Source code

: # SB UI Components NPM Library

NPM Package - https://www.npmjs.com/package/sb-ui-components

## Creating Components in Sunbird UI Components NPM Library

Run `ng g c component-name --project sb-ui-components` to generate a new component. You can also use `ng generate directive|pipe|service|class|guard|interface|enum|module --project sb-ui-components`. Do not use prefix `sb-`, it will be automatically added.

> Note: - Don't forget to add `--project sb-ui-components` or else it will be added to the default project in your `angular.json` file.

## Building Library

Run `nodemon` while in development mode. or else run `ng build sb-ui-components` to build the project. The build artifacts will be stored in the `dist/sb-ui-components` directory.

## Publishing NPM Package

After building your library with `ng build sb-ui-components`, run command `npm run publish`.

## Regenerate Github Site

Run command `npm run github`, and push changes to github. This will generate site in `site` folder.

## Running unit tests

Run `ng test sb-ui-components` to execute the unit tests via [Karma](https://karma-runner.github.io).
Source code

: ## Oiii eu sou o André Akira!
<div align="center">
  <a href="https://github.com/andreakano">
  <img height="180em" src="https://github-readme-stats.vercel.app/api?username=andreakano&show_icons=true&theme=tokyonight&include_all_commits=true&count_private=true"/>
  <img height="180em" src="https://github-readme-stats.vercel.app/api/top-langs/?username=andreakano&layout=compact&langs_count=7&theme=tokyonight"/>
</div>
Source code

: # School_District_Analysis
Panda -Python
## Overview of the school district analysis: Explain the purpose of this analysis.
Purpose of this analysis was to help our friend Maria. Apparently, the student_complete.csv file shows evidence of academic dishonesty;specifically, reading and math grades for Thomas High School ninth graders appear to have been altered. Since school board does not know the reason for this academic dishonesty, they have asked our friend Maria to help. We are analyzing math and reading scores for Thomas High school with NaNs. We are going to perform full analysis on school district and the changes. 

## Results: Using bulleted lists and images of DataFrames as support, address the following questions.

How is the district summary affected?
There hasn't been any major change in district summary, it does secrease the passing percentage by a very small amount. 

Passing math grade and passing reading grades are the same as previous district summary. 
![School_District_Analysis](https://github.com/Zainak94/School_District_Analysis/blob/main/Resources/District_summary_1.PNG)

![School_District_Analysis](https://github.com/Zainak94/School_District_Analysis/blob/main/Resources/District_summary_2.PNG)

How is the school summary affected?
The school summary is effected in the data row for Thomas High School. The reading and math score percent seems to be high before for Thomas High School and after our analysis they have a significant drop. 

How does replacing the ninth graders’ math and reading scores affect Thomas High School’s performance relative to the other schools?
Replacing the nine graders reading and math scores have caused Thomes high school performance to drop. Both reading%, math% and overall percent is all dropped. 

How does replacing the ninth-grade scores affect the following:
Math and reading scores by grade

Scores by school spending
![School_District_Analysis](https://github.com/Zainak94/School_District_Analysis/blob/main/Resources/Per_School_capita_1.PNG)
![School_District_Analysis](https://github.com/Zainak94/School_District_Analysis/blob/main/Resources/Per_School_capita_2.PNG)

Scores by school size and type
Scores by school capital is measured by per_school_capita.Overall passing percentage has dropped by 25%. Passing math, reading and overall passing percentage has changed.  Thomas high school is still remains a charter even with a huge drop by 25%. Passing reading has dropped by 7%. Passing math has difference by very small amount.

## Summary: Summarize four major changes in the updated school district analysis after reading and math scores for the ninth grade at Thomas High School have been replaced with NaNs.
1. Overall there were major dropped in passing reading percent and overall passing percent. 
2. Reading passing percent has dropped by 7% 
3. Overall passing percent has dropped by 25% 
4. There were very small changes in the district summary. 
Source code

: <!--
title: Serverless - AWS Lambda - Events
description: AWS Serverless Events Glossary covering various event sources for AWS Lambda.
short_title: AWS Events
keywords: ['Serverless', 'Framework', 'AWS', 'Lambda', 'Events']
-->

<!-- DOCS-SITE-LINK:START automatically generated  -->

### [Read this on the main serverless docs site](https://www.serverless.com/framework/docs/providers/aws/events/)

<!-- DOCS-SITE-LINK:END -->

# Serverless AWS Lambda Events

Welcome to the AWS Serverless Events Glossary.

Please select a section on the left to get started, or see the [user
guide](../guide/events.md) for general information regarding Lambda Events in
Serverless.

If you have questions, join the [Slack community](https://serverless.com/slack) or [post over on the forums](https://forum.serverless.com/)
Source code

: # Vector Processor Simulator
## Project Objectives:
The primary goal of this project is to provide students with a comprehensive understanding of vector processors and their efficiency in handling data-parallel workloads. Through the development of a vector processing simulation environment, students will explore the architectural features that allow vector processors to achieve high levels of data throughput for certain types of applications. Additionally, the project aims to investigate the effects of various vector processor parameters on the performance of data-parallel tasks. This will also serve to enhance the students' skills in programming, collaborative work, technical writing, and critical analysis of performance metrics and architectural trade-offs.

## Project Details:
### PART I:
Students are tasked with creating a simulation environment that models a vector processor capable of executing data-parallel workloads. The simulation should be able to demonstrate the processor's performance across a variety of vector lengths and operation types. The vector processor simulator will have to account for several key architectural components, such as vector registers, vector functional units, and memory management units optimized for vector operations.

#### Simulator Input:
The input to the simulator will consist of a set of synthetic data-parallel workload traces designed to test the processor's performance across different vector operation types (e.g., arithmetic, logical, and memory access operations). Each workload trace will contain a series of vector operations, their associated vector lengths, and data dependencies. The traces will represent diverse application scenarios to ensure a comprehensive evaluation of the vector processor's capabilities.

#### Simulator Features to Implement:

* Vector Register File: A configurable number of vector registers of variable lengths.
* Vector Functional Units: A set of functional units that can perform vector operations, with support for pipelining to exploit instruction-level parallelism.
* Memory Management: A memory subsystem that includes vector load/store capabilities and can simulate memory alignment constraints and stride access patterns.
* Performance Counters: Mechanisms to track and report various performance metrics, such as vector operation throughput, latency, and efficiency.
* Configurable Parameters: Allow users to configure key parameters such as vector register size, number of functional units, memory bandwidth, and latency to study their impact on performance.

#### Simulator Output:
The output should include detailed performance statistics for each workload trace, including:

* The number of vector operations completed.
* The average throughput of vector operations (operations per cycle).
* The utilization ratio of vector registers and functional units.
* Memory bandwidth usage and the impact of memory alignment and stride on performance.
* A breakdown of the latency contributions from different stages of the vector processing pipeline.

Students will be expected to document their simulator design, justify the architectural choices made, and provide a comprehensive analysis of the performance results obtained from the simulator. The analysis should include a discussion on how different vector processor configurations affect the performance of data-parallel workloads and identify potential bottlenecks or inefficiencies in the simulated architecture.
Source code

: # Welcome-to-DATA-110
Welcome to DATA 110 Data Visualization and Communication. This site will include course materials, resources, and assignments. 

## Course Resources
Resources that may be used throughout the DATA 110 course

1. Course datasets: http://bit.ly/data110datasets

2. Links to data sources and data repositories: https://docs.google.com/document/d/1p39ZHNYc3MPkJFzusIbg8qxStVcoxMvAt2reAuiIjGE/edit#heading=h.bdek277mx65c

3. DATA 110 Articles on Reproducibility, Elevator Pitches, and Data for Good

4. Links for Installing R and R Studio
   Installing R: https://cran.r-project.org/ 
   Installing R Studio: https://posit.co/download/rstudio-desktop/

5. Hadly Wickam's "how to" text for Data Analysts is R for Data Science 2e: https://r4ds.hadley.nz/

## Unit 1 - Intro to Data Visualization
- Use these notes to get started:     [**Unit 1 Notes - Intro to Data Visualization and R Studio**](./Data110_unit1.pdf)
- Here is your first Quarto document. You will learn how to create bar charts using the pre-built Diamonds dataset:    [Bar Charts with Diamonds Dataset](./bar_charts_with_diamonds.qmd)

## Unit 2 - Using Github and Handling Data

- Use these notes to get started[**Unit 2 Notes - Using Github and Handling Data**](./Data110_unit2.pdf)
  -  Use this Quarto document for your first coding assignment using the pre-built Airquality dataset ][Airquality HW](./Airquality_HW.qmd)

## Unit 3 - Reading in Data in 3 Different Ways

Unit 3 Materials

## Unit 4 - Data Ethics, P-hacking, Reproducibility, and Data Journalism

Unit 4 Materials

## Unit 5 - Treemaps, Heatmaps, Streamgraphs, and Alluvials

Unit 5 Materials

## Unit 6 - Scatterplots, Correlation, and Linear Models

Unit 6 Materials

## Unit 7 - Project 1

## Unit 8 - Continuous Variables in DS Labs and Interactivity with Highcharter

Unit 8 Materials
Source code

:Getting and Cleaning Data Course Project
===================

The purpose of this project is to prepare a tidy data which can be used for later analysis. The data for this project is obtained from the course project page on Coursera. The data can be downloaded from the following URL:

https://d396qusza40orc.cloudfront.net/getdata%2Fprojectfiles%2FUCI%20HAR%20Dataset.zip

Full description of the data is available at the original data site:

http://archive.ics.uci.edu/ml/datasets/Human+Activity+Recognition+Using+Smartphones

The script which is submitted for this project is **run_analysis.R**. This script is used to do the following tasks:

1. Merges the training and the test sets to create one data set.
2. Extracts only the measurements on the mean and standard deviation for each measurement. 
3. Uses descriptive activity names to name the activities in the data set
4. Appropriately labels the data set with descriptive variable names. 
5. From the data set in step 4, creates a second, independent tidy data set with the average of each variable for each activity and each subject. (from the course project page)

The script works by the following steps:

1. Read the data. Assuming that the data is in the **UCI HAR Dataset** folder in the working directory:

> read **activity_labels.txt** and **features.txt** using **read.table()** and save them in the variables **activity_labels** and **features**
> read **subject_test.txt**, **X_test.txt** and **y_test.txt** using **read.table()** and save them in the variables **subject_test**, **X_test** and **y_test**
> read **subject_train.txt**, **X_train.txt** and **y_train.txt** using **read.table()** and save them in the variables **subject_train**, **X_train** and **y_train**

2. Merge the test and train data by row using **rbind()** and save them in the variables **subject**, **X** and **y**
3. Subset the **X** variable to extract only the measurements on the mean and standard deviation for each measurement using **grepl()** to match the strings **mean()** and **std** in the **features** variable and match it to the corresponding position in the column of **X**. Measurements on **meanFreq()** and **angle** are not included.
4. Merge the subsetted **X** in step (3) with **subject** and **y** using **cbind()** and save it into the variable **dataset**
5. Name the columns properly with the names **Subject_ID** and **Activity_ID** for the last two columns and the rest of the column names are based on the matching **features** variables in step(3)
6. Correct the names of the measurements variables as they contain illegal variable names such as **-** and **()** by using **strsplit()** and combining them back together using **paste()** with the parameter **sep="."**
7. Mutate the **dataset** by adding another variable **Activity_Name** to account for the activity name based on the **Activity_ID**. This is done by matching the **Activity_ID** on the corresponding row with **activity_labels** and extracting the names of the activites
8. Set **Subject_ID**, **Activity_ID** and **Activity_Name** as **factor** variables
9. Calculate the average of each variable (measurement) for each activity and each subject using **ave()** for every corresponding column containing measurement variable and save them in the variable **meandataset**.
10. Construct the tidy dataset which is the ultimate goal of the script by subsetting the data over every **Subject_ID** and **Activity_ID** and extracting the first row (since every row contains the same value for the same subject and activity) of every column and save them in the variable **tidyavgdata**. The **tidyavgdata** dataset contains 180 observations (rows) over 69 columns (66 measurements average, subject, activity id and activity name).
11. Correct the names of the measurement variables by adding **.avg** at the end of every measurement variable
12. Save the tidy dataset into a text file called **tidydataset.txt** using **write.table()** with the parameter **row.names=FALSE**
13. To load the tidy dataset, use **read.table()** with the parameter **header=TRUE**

Task:
In the listing above, find the line containing "3. Uses descriptive" and the line containing "4. Merge the", then quote both, plus every line between them, exactly as written.

Result for this exercise:
3. Uses descriptive activity names to name the activities in the data set
4. Appropriately labels the data set with descriptive variable names. 
5. From the data set in step 4, creates a second, independent tidy data set with the average of each variable for each activity and each subject. (from the course project page)

The script works by the following steps:

1. Read the data. Assuming that the data is in the **UCI HAR Dataset** folder in the working directory:

> read **activity_labels.txt** and **features.txt** using **read.table()** and save them in the variables **activity_labels** and **features**
> read **subject_test.txt**, **X_test.txt** and **y_test.txt** using **read.table()** and save them in the variables **subject_test**, **X_test** and **y_test**
> read **subject_train.txt**, **X_train.txt** and **y_train.txt** using **read.table()** and save them in the variables **subject_train**, **X_train** and **y_train**

2. Merge the test and train data by row using **rbind()** and save them in the variables **subject**, **X** and **y**
3. Subset the **X** variable to extract only the measurements on the mean and standard deviation for each measurement using **grepl()** to match the strings **mean()** and **std** in the **features** variable and match it to the corresponding position in the column of **X**. Measurements on **meanFreq()** and **angle** are not included.
4. Merge the subsetted **X** in step (3) with **subject** and **y** using **cbind()** and save it into the variable **dataset**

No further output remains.